No, this is not a cemetary and these marked stones are not the tombstones. As you may have noticed, the inscription on the foreground stone reads "The Islamic Republic of Iran" and underneath it the local name of a plant and its latin name.
This is the Tegallega city forest/park where the
Bandung Lautan Api (Bandung Sea of Fire) monument is located. These trees and the marker stones were planted and put in place in April 2005 to mark the 50th Anniversary or the Golden Jubilee of the
Asian-African Conference. Each country that originally attended the Conference in 1955 is represented here by a tree and a stone-marker. The trees were ceremonially dedicated by the respresentatives of those countries who again came to Bandung to attend the anniversary in 2005.

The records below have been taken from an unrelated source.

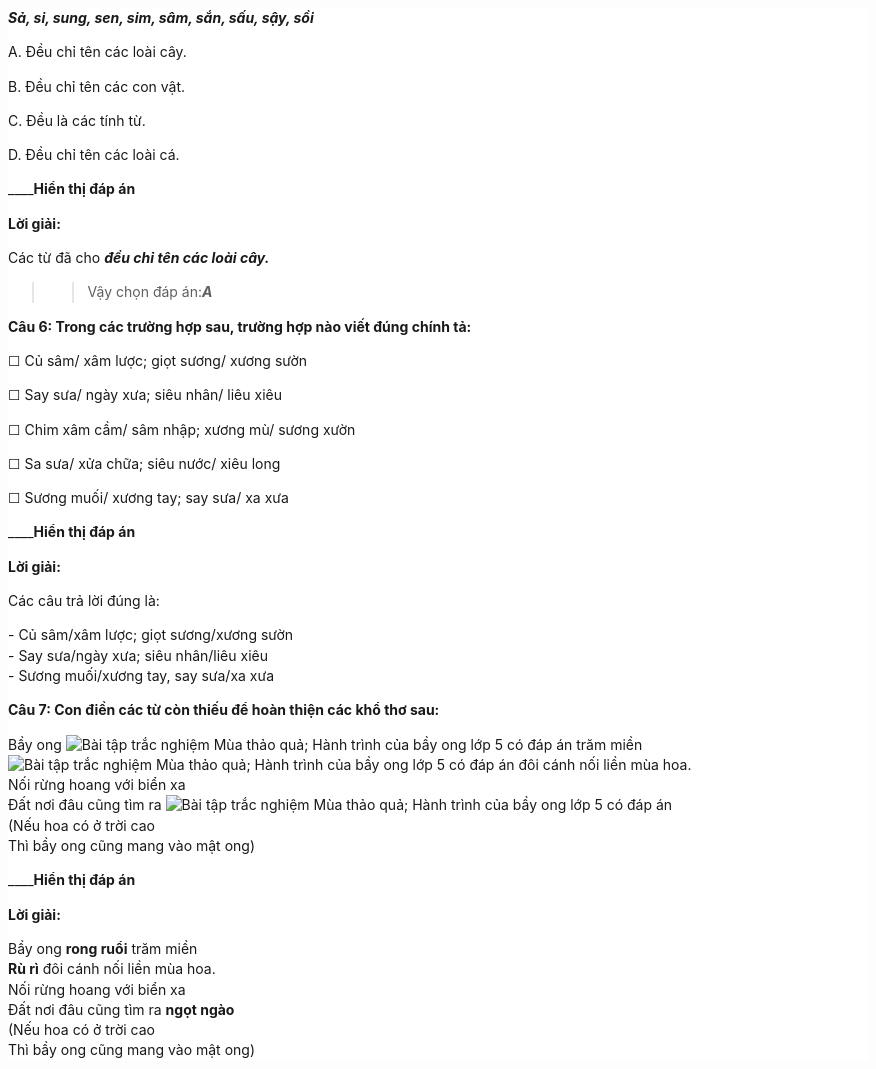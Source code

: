 **_Sả, si, sung, sen, sim, sâm, sắn, sấu, sậy, sồi_**

A. Đều chỉ tên các loài cây.

B. Đều chỉ tên các con vật. 

C. Đều là các tính từ.

D. Đều chỉ tên các loài cá.

____**Hiển thị đáp án**

**Lời giải:**

Các từ đã cho **_đều chỉ tên các loài cây._**

>>Vậy chọn đáp án:**_A_**

**Câu 6: Trong các trường hợp sau, trường hợp nào viết đúng chính tả:**

☐ Củ sâm/ xâm lược; giọt sương/ xương sườn

☐ Say sưa/ ngày xưa; siêu nhân/ liêu xiêu

☐ Chim xâm cầm/ sâm nhập; xương mù/ sương xườn

☐ Sa sưa/ xửa chữa; siêu nước/ xiêu long

☐ Sương muối/ xương tay; say sưa/ xa xưa

____**Hiển thị đáp án**

**Lời giải:**

Các câu trả lời đúng là:

\- Củ sâm/xâm lược; giọt sương/xương sườn  
\- Say sưa/ngày xưa; siêu nhân/liêu xiêu  
\- Sương muối/xương tay, say sưa/xa xưa

**Câu 7: Con điền các từ còn thiếu để hoàn thiện các khổ thơ sau:**

Bầy ong ![Bài tập trắc nghiệm Mùa thảo quả; Hành trình của bầy ong lớp 5 có đáp án](https://vietjack.com/tieng-viet-lop-5/images/trac-nghiem-chinh-ta-mua-thao-qua-hanh-trinh-cua-bay-ong-phan-biet-am-dau-116287.PNG) trăm miền  
![Bài tập trắc nghiệm Mùa thảo quả; Hành trình của bầy ong lớp 5 có đáp án](https://vietjack.com/tieng-viet-lop-5/images/trac-nghiem-chinh-ta-mua-thao-qua-hanh-trinh-cua-bay-ong-phan-biet-am-dau-116287.PNG) đôi cánh nối liền mùa hoa.   
Nối rừng hoang với biển xa   
Đất nơi đâu cũng tìm ra ![Bài tập trắc nghiệm Mùa thảo quả; Hành trình của bầy ong lớp 5 có đáp án](https://vietjack.com/tieng-viet-lop-5/images/trac-nghiem-chinh-ta-mua-thao-qua-hanh-trinh-cua-bay-ong-phan-biet-am-dau-116287.PNG)  
(Nếu hoa có ở trời cao   
Thì bầy ong cũng mang vào mật ong)

____**Hiển thị đáp án**

**Lời giải:**

Bầy ong **rong ruổi** trăm miền  
**Rù rì** đôi cánh nối liền mùa hoa.  
Nối rừng hoang với biển xa  
Đất nơi đâu cũng tìm ra **ngọt ngào**  
(Nếu hoa có ở trời cao  
Thì bầy ong cũng mang vào mật ong)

The Bandung Conference, as some of you may have known, took place from April 18 to 25, 1955. Jointly organized by Indonesia, India, Pakistan, Burma (Myanmar), and Ceylon (Sri Lanka), the conference - attended by representatives of 29 Asian and African nations, most of which were newly independent - was aimed at promoting political self-determination, mutual respect for sovereignty, non-aggression, non-interference in internal affairs, and equality. Specifically, this group of nations that later became the fetus of the
Non-Alligned Movement (NAM) were also pursuing the agenda of Afro-Asian economic and cultural cooperation and resisting colonialism or neocolonialism by the world's superpowers.